[Information given Boundary: Start]
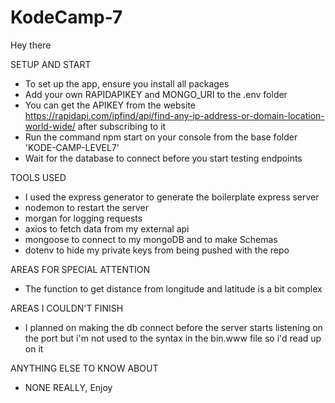 # KodeCamp-7
Hey there

SETUP AND START
- To set up the app, ensure you install all packages
- Add your own RAPIDAPIKEY and MONGO_URI to the .env folder
- You can get the APIKEY from the website https://rapidapi.com/ipfind/api/find-any-ip-address-or-domain-location-world-wide/ after subscribing to it
- Run the command npm start on your console from the base folder 'KODE-CAMP-LEVEL7'
- Wait for the database to connect before you start testing endpoints

TOOLS USED
- I used the express generator to generate the boilerplate express server
- nodemon to restart the server
- morgan for logging requests
- axios to fetch data from my external api
- mongoose to connect to my mongoDB and to make Schemas
- dotenv to hide my private keys from being pushed with the repo

AREAS FOR SPECIAL ATTENTION
- The function to get distance from longitude and latitude is a bit complex

AREAS I COULDN'T FINISH
- I planned on making the db connect before the server starts listening on the port but i'm not used to the syntax in the bin.www file so i'd read up on it

ANYTHING ELSE TO KNOW ABOUT
- NONE REALLY, Enjoy
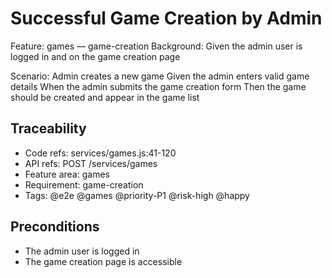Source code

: # Successful Game Creation by Admin
Feature: games — game-creation
  Background:
    Given the admin user is logged in and on the game creation page

  Scenario: Admin creates a new game
    Given the admin enters valid game details
    When the admin submits the game creation form
    Then the game should be created and appear in the game list

## Traceability
- Code refs: services/games.js:41-120
- API refs: POST /services/games
- Feature area: games
- Requirement: game-creation
- Tags: @e2e @games @priority-P1 @risk-high @happy

## Preconditions
- The admin user is logged in
- The game creation page is accessible
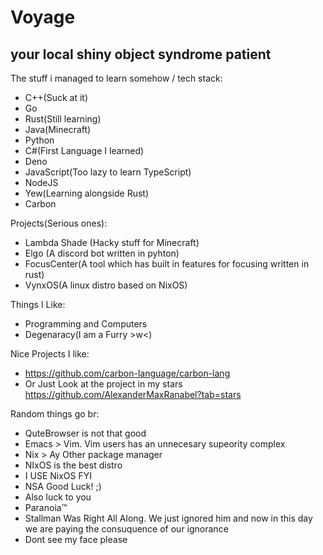 # Voyage
## your local shiny object syndrome patient
The stuff i managed to learn somehow / tech stack:
- C++(Suck at it)
- Go
- Rust(Still learning)
- Java(Minecraft)
- Python
- C#(First Language I learned)
- Deno
- JavaScript(Too lazy to learn TypeScript)
- NodeJS
- Yew(Learning alongside Rust)
- Carbon

Projects(Serious ones):
- Lambda Shade (Hacky stuff for Minecraft)
- Elgo (A discord bot written in pyhton)
- FocusCenter(A tool which has built in features for focusing written in rust)
- VynxOS(A linux distro based on NixOS)

Things I Like:
- Programming and Computers
- Degenaracy(I am a Furry >w<)

Nice Projects I like:
- https://github.com/carbon-language/carbon-lang
- Or Just Look at the project in my stars https://github.com/AlexanderMaxRanabel?tab=stars

Random things go br:
- QuteBrowser is not that good
- Emacs > Vim. Vim users has an unnecesary supeority complex
- Nix > Ay Other package manager
- NIxOS is the best distro
- I USE NixOS FYI
- NSA Good Luck! ;)
- Also luck to you
- Paranoia™
- Stallman Was Right All Along. We just ignored him and now in this day we are paying the consuquence of our ignorance
- Dont see my face please
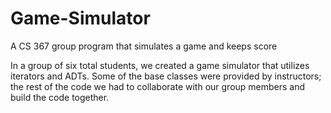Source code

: # Game-Simulator
A CS 367 group program that simulates a game and keeps score

In a group of six total students, we created a game simulator that utilizes iterators and ADTs. Some of the base classes were provided by instructors; the rest of the code we had to collaborate with our group members and build the code together.
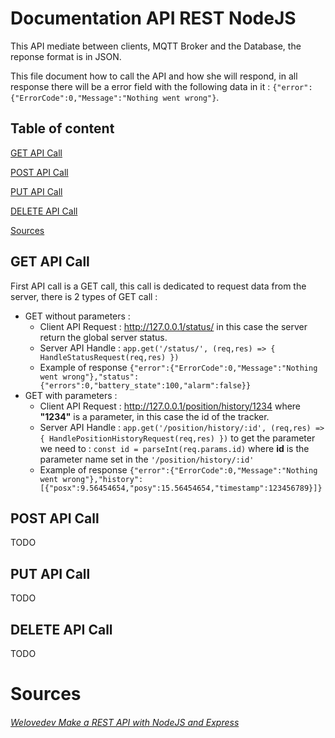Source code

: # Documentation API REST NodeJS

This API mediate between clients, MQTT Broker and the Database, the reponse format is in JSON.

This file document how to call the API and how she will respond, in all response there will be a error field with the following data in it : `{"error":{"ErrorCode":0,"Message":"Nothing went wrong"}`.

## Table of content

[GET API Call](#get-api-call "How to make a GET API Call and what data is retuned.")

[POST API Call](#post-api-call "How to make a POST API Call and what data is retuned.")

[PUT API Call](#put-api-call "How to make a PUT API Call and what data is retuned.")

[DELETE API Call](#delete-api-call "How to make a DELETE API Call and what data is retuned.")

[Sources](#sources "The sources.")

## GET API Call

First API call is a GET call, this call is dedicated to request data from the server, there is 2 types of GET call :

- GET without parameters :
  - Client API Request : http://127.0.0.1/status/ in this case the server return the global server status.
  - Server API Handle : ``app.get('/status/', (req,res) => { HandleStatusRequest(req,res) })``
  - Example of response ``{"error":{"ErrorCode":0,"Message":"Nothing went wrong"},"status":{"errors":0,"battery_state":100,"alarm":false}}``
- GET with parameters :
  - Client API Request : http://127.0.0.1/position/history/1234 where **"1234"** is a parameter, in this case the id of the tracker.
  - Server API Handle : ``app.get('/position/history/:id', (req,res) => { HandlePositionHistoryRequest(req,res) })`` to get the parameter we need to : ``const id = parseInt(req.params.id)`` where **id** is the parameter name set in the ``'/position/history/:id'``
  - Example of response ``{"error":{"ErrorCode":0,"Message":"Nothing went wrong"},"history":[{"posx":9.56454654,"posy":15.56454654,"timestamp":123456789}]}``

## POST API Call

TODO

## PUT API Call

TODO

## DELETE API Call

TODO

# Sources

###### [Welovedev Make a REST API with NodeJS and Express](https://welovedevs.com/fr/articles/node-js-api/)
[Information given Boundary: End]
Activity =
All the lines above are to be reproduced exactly, except the pictures.

Solution for this exercise =
 # KodeCamp-7
Hey there

SETUP AND START
- To set up the app, ensure you install all packages
- Add your own RAPIDAPIKEY and MONGO_URI to the .env folder
- You can get the APIKEY from the website https://rapidapi.com/ipfind/api/find-any-ip-address-or-domain-location-world-wide/ after subscribing to it
- Run the command npm start on your console from the base folder 'KODE-CAMP-LEVEL7'
- Wait for the database to connect before you start testing endpoints

TOOLS USED
- I used the express generator to generate the boilerplate express server
- nodemon to restart the server
- morgan for logging requests
- axios to fetch data from my external api
- mongoose to connect to my mongoDB and to make Schemas
- dotenv to hide my private keys from being pushed with the repo

AREAS FOR SPECIAL ATTENTION
- The function to get distance from longitude and latitude is a bit complex

AREAS I COULDN'T FINISH
- I planned on making the db connect before the server starts listening on the port but i'm not used to the syntax in the bin.www file so i'd read up on it

ANYTHING ELSE TO KNOW ABOUT
- NONE REALLY, Enjoy
Source code

: # Successful Game Creation by Admin
Feature: games — game-creation
  Background:
    Given the admin user is logged in and on the game creation page

  Scenario: Admin creates a new game
    Given the admin enters valid game details
    When the admin submits the game creation form
    Then the game should be created and appear in the game list

## Traceability
- Code refs: services/games.js:41-120
- API refs: POST /services/games
- Feature area: games
- Requirement: game-creation
- Tags: @e2e @games @priority-P1 @risk-high @happy

## Preconditions
- The admin user is logged in
- The game creation page is accessible
 # Voyage
## your local shiny object syndrome patient
The stuff i managed to learn somehow / tech stack:
- C++(Suck at it)
- Go
- Rust(Still learning)
- Java(Minecraft)
- Python
- C#(First Language I learned)
- Deno
- JavaScript(Too lazy to learn TypeScript)
- NodeJS
- Yew(Learning alongside Rust)
- Carbon

Projects(Serious ones):
- Lambda Shade (Hacky stuff for Minecraft)
- Elgo (A discord bot written in pyhton)
- FocusCenter(A tool which has built in features for focusing written in rust)
- VynxOS(A linux distro based on NixOS)

Things I Like:
- Programming and Computers
- Degenaracy(I am a Furry >w<)

Nice Projects I like:
- https://github.com/carbon-language/carbon-lang
- Or Just Look at the project in my stars https://github.com/AlexanderMaxRanabel?tab=stars

Random things go br:
- QuteBrowser is not that good
- Emacs > Vim. Vim users has an unnecesary supeority complex
- Nix > Ay Other package manager
- NIxOS is the best distro
- I USE NixOS FYI
- NSA Good Luck! ;)
- Also luck to you
- Paranoia™
- Stallman Was Right All Along. We just ignored him and now in this day we are paying the consuquence of our ignorance
- Dont see my face please
Source code

: # Game-Simulator
A CS 367 group program that simulates a game and keeps score

In a group of six total students, we created a game simulator that utilizes iterators and ADTs. Some of the base classes were provided by instructors; the rest of the code we had to collaborate with our group members and build the code together.
Source code

: # Documentation API REST NodeJS

This API mediate between clients, MQTT Broker and the Database, the reponse format is in JSON.

This file document how to call the API and how she will respond, in all response there will be a error field with the following data in it : `{"error":{"ErrorCode":0,"Message":"Nothing went wrong"}`.

## Table of content

[GET API Call](#get-api-call "How to make a GET API Call and what data is retuned.")

[POST API Call](#post-api-call "How to make a POST API Call and what data is retuned.")

[PUT API Call](#put-api-call "How to make a PUT API Call and what data is retuned.")

[DELETE API Call](#delete-api-call "How to make a DELETE API Call and what data is retuned.")

[Sources](#sources "The sources.")

## GET API Call

First API call is a GET call, this call is dedicated to request data from the server, there is 2 types of GET call :

- GET without parameters :
  - Client API Request : http://127.0.0.1/status/ in this case the server return the global server status.
  - Server API Handle : ``app.get('/status/', (req,res) => { HandleStatusRequest(req,res) })``
  - Example of response ``{"error":{"ErrorCode":0,"Message":"Nothing went wrong"},"status":{"errors":0,"battery_state":100,"alarm":false}}``
- GET with parameters :
  - Client API Request : http://127.0.0.1/position/history/1234 where **"1234"** is a parameter, in this case the id of the tracker.
  - Server API Handle : ``app.get('/position/history/:id', (req,res) => { HandlePositionHistoryRequest(req,res) })`` to get the parameter we need to : ``const id = parseInt(req.params.id)`` where **id** is the parameter name set in the ``'/position/history/:id'``
  - Example of response ``{"error":{"ErrorCode":0,"Message":"Nothing went wrong"},"history":[{"posx":9.56454654,"posy":15.56454654,"timestamp":123456789}]}``

## POST API Call

TODO

## PUT API Call

TODO

## DELETE API Call

TODO

# Sources

###### [Welovedev Make a REST API with NodeJS and Express](https://welovedevs.com/fr/articles/node-js-api/)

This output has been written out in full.